On dira peut-être que cette expérience est elle-même confuse, et qu’elle relève du sentiment plutôt que de l’intellect. Mais nous ne savons pas encore quelle est la différence entre l’intellect et le sentiment. L’un et l’autre y sont contenus ; et elle pourra être exprimée tantôt dans la langue de l’un et tantôt dans la langue de l’autre, une fois qu’ils auront été distingués, précisément parce que, si une telle expérience est indivisible, il n’y a pas un seul de ses modes qui, dans une perspective particulière, ne l’exprime tout entière.

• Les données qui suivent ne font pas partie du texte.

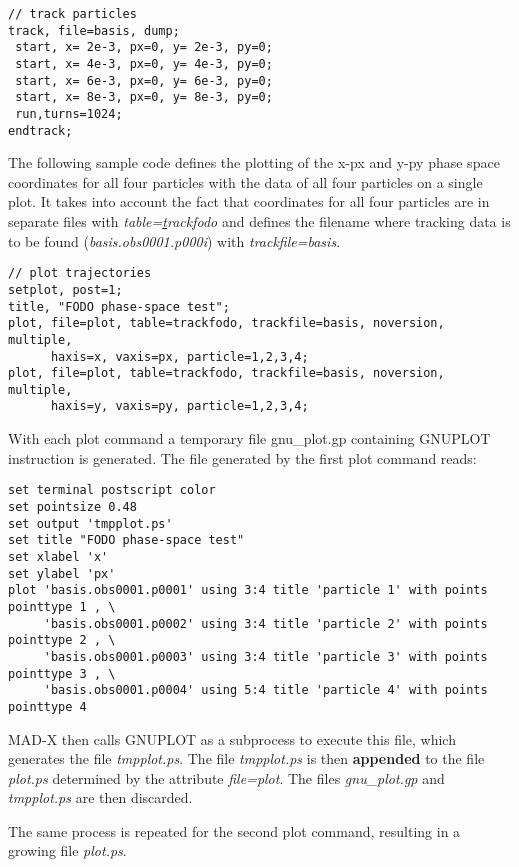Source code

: \begin{verbatim}
// track particles
track, file=basis, dump;
 start, x= 2e-3, px=0, y= 2e-3, py=0;
 start, x= 4e-3, px=0, y= 4e-3, py=0;
 start, x= 6e-3, px=0, y= 6e-3, py=0;
 start, x= 8e-3, px=0, y= 8e-3, py=0;
 run,turns=1024;
endtrack;
\end{verbatim}

The following sample code defines the plotting of the x-px and y-py
phase space coordinates for all four particles with the data of all four
particles on a single plot.  
It takes into account the fact that coordinates for all four particles
are in separate files with 
\textit{table={\underline track}fodo} and defines the filename where tracking
data is to be found (\textit{basis.obs0001.p000i}) with
\textit{trackfile=basis}.  

\begin{verbatim}
// plot trajectories
setplot, post=1; 
title, "FODO phase-space test";
plot, file=plot, table=trackfodo, trackfile=basis, noversion, multiple, 
      haxis=x, vaxis=px, particle=1,2,3,4; 
plot, file=plot, table=trackfodo, trackfile=basis, noversion, multiple, 
      haxis=y, vaxis=py, particle=1,2,3,4;  
\end{verbatim}

With each plot command a temporary file gnu\_plot.gp containing GNUPLOT instruction is generated. 
The file generated by the first plot command reads: 

{\footnotesize \begin{verbatim}
set terminal postscript color
set pointsize 0.48
set output 'tmpplot.ps'
set title "FODO phase-space test"
set xlabel 'x'
set ylabel 'px'
plot 'basis.obs0001.p0001' using 3:4 title 'particle 1' with points pointtype 1 , \
     'basis.obs0001.p0002' using 3:4 title 'particle 2' with points pointtype 2 , \
     'basis.obs0001.p0003' using 3:4 title 'particle 3' with points pointtype 3 , \
     'basis.obs0001.p0004' using 5:4 title 'particle 4' with points pointtype 4 
\end{verbatim}}

MAD-X then calls GNUPLOT as a subprocess to execute this file, which
generates the file \textit{tmpplot.ps}.  
The file \textit{tmpplot.ps} is then {\bf appended} to the file
\textit{plot.ps} determined by the attribute \textit{file=plot}.  
The files \textit{gnu\_plot.gp} and \textit{tmpplot.ps} are then
discarded. 

The same process is repeated for the second plot command, resulting in a
growing file \textit{plot.ps}.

Telle est la raison pour laquelle l’être se découvre à nous, à la fois par le sentiment le plus immédiat, qui est celui d’une présence que toutes les présences particulières circonscrivent et qualifient, et par le concept le plus simple, qui est celui d’un acte que tous les autres concepts limitent et, par conséquent, déterminent.

Mais la distinction de la présence et de l’acte ne s’est point encore produite, et quand elle se produira, elle ne portera aucune atteinte ni à leur communauté d’origine ni à cette coïncidence entre les deux termes qui se retrouve dans l’acte de présence par lequel précisément la présence s’accomplit.